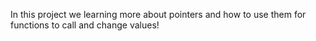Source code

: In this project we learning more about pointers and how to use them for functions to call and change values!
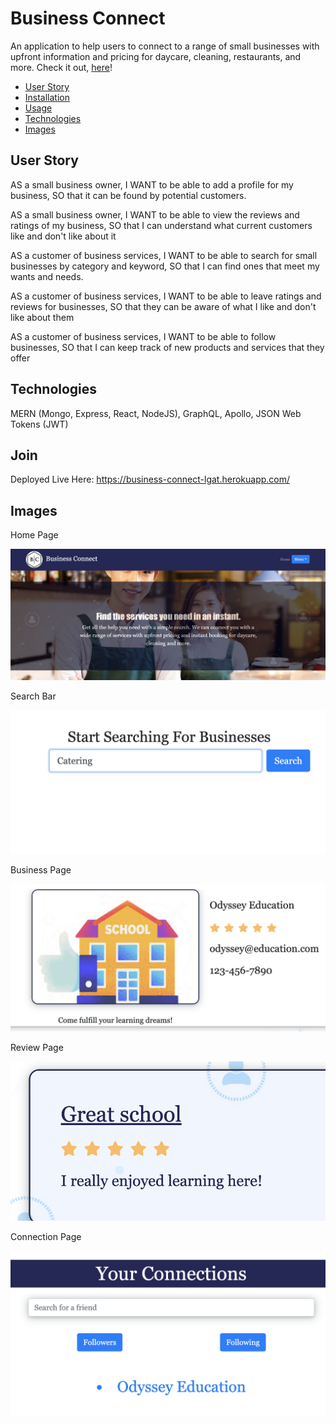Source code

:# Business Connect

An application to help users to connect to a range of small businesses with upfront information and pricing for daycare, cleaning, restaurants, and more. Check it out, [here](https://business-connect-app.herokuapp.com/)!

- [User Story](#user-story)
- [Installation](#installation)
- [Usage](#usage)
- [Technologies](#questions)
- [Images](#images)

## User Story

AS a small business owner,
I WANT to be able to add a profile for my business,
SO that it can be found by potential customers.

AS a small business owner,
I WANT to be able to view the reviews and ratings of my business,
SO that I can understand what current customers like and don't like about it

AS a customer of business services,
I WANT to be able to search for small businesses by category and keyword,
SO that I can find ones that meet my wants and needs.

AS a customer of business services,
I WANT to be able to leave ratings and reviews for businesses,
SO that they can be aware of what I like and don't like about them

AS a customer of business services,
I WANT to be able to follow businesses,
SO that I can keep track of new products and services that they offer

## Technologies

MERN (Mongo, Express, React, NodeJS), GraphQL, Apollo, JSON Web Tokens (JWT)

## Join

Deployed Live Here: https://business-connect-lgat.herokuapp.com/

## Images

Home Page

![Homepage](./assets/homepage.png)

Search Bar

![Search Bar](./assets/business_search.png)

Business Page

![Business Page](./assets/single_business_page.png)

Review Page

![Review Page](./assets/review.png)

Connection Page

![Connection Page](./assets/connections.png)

EXERCISE DIRECTIONS – Once the pictures are set aside, retype the rest of the listing exactly.

SOLUTION –
Source code

: In this project we learning more about pointers and how to use them for functions to call and change values!
Source code

:# Business Connect

An application to help users to connect to a range of small businesses with upfront information and pricing for daycare, cleaning, restaurants, and more. Check it out, [here](https://business-connect-app.herokuapp.com/)!

- [User Story](#user-story)
- [Installation](#installation)
- [Usage](#usage)
- [Technologies](#questions)
- [Images](#images)

## User Story

AS a small business owner,
I WANT to be able to add a profile for my business,
SO that it can be found by potential customers.

AS a small business owner,
I WANT to be able to view the reviews and ratings of my business,
SO that I can understand what current customers like and don't like about it

AS a customer of business services,
I WANT to be able to search for small businesses by category and keyword,
SO that I can find ones that meet my wants and needs.

AS a customer of business services,
I WANT to be able to leave ratings and reviews for businesses,
SO that they can be aware of what I like and don't like about them

AS a customer of business services,
I WANT to be able to follow businesses,
SO that I can keep track of new products and services that they offer

## Technologies

MERN (Mongo, Express, React, NodeJS), GraphQL, Apollo, JSON Web Tokens (JWT)

## Join

Deployed Live Here: https://business-connect-lgat.herokuapp.com/

## Images

Home Page

![Homepage](./assets/homepage.png)

Search Bar

![Search Bar](./assets/business_search.png)

Business Page

![Business Page](./assets/single_business_page.png)

Review Page

![Review Page](./assets/review.png)

Connection Page

![Connection Page](./assets/connections.png)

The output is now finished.